- [Exercise directions]: Should a line in the entries below contain "JavaScript", return that line.

[Source texts of formatted documents]
BEGIN
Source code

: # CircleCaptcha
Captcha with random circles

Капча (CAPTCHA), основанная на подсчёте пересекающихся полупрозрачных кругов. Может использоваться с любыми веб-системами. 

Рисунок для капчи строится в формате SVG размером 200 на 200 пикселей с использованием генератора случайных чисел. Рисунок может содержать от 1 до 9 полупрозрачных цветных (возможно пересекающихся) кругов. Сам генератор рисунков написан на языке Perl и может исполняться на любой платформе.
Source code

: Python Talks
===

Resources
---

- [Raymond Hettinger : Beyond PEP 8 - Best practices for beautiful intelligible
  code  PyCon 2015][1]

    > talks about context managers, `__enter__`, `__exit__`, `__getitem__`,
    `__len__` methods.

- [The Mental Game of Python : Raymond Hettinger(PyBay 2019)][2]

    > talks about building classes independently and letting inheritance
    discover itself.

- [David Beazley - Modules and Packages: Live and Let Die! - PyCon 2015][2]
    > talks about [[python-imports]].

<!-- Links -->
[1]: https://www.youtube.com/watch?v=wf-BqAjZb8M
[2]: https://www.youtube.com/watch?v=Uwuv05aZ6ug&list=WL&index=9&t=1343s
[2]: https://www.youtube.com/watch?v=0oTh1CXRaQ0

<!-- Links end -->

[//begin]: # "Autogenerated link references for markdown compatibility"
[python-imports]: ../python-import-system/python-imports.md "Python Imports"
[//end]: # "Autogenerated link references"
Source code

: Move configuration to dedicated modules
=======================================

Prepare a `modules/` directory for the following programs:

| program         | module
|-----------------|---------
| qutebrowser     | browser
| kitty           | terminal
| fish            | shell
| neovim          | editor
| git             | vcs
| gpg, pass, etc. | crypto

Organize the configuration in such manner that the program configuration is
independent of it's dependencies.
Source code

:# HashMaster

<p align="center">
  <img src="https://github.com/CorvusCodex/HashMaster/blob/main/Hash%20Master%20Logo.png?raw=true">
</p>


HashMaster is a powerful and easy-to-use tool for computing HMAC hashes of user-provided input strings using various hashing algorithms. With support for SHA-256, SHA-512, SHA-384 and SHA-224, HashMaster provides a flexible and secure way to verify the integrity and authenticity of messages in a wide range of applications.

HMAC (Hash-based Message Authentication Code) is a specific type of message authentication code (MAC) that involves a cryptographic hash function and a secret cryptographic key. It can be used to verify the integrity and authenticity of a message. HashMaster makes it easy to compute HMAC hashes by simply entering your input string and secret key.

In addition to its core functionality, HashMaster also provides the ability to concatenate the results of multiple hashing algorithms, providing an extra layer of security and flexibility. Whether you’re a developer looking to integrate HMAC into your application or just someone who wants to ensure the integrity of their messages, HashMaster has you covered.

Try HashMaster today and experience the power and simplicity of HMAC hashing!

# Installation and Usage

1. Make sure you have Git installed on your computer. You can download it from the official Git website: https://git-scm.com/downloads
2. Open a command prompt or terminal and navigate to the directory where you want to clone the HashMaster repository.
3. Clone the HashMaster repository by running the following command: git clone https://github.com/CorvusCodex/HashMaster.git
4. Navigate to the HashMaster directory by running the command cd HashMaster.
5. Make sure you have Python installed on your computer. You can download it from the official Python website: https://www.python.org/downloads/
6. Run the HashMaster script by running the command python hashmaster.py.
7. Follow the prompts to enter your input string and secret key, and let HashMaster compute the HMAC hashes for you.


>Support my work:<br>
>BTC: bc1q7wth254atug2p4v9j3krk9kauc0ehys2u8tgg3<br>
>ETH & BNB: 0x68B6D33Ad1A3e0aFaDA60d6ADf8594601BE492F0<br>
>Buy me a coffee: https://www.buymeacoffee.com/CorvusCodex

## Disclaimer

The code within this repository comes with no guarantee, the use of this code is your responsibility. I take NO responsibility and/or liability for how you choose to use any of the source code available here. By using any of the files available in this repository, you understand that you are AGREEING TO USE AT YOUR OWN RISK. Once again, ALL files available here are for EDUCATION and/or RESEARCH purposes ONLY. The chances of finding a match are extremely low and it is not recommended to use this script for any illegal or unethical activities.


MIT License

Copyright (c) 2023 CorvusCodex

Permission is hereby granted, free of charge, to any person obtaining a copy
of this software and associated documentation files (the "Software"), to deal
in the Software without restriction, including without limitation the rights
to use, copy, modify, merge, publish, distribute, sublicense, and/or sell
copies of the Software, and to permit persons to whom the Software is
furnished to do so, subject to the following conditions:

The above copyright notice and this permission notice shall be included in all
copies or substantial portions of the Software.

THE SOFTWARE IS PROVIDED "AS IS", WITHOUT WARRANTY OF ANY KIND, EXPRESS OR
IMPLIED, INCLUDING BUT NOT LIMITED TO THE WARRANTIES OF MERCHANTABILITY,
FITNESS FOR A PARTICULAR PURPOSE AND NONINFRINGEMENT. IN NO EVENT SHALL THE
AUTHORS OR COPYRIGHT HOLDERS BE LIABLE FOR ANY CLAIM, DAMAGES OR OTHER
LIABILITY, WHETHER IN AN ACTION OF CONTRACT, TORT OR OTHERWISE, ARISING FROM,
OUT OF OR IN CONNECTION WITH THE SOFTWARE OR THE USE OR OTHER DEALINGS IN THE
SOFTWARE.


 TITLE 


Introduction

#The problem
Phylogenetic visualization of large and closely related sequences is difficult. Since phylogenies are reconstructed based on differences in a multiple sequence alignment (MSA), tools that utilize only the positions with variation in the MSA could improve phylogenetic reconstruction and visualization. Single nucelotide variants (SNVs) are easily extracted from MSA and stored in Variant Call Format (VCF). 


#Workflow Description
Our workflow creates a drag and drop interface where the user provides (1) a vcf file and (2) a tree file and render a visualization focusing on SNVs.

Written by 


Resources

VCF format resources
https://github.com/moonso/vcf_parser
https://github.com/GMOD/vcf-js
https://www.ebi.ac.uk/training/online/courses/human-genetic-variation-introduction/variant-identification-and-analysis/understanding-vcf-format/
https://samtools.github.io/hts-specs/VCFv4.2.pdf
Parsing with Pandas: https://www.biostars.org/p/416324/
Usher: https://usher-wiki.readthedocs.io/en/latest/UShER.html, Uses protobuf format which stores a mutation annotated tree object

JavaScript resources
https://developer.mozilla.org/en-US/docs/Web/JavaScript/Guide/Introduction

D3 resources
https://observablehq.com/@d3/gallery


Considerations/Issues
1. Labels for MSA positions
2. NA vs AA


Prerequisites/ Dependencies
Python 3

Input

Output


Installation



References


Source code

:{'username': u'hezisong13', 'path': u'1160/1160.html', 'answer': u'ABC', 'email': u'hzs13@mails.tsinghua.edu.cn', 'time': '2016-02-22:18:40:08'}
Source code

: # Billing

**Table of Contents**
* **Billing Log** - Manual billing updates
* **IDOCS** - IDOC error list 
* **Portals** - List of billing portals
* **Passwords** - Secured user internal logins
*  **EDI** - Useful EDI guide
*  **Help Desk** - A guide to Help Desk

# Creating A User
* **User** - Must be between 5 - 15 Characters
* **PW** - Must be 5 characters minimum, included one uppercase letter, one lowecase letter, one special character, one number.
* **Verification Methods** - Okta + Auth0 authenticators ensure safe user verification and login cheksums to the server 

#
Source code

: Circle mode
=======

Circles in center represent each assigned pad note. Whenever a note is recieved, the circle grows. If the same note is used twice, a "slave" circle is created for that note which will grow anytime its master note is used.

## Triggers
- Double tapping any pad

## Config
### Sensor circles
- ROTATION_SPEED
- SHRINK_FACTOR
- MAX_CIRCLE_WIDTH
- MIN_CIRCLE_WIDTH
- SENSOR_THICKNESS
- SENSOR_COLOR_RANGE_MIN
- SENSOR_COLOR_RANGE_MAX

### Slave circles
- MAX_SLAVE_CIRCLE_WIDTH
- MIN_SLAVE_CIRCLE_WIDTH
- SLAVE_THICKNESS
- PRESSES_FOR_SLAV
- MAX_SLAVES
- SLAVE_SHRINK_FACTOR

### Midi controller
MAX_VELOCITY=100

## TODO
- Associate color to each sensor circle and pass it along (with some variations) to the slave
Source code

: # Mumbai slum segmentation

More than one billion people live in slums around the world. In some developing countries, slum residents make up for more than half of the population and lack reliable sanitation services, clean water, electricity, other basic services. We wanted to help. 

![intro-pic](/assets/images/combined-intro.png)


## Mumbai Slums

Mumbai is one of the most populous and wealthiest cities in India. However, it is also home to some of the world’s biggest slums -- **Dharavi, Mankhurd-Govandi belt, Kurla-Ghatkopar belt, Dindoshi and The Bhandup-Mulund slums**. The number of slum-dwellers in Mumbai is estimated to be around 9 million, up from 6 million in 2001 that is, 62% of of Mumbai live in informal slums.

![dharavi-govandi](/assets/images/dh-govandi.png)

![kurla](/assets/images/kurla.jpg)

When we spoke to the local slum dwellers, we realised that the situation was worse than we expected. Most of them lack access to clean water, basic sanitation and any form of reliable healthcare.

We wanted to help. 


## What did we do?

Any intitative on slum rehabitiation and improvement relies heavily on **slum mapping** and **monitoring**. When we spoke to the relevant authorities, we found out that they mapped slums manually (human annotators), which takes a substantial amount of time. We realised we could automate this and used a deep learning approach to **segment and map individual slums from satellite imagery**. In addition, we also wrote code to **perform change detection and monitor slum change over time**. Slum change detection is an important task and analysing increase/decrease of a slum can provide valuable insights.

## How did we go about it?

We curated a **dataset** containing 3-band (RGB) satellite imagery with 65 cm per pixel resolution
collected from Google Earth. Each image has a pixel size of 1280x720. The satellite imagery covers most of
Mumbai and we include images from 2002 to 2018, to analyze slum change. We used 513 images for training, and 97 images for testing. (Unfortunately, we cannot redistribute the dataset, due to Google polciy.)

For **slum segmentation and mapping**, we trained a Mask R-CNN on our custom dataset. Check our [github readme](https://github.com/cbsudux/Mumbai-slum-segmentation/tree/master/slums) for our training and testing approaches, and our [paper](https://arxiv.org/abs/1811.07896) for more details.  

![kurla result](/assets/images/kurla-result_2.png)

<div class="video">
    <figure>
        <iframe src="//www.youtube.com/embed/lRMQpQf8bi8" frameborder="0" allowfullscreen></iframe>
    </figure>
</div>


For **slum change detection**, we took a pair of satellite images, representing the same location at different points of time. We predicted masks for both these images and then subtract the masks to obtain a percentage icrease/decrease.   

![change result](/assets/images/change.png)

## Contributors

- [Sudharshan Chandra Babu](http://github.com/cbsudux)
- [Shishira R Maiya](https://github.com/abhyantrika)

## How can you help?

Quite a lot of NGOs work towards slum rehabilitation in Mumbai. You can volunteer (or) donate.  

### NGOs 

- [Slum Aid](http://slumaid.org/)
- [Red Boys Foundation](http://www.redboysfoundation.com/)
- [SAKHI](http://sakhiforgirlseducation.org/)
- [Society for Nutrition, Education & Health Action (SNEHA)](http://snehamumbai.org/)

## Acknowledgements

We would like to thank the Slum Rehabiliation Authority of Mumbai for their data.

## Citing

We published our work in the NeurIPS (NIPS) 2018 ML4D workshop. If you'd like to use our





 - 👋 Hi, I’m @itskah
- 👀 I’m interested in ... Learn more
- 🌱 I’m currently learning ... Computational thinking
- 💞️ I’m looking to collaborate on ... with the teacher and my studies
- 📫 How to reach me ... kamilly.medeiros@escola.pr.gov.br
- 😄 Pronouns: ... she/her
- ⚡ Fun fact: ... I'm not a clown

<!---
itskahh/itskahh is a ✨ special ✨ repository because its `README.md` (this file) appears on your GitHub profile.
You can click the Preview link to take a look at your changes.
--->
END
- [Result below]:
JavaScript resources
https://developer.mozilla.org/en-US/docs/Web/JavaScript/Guide/Introduction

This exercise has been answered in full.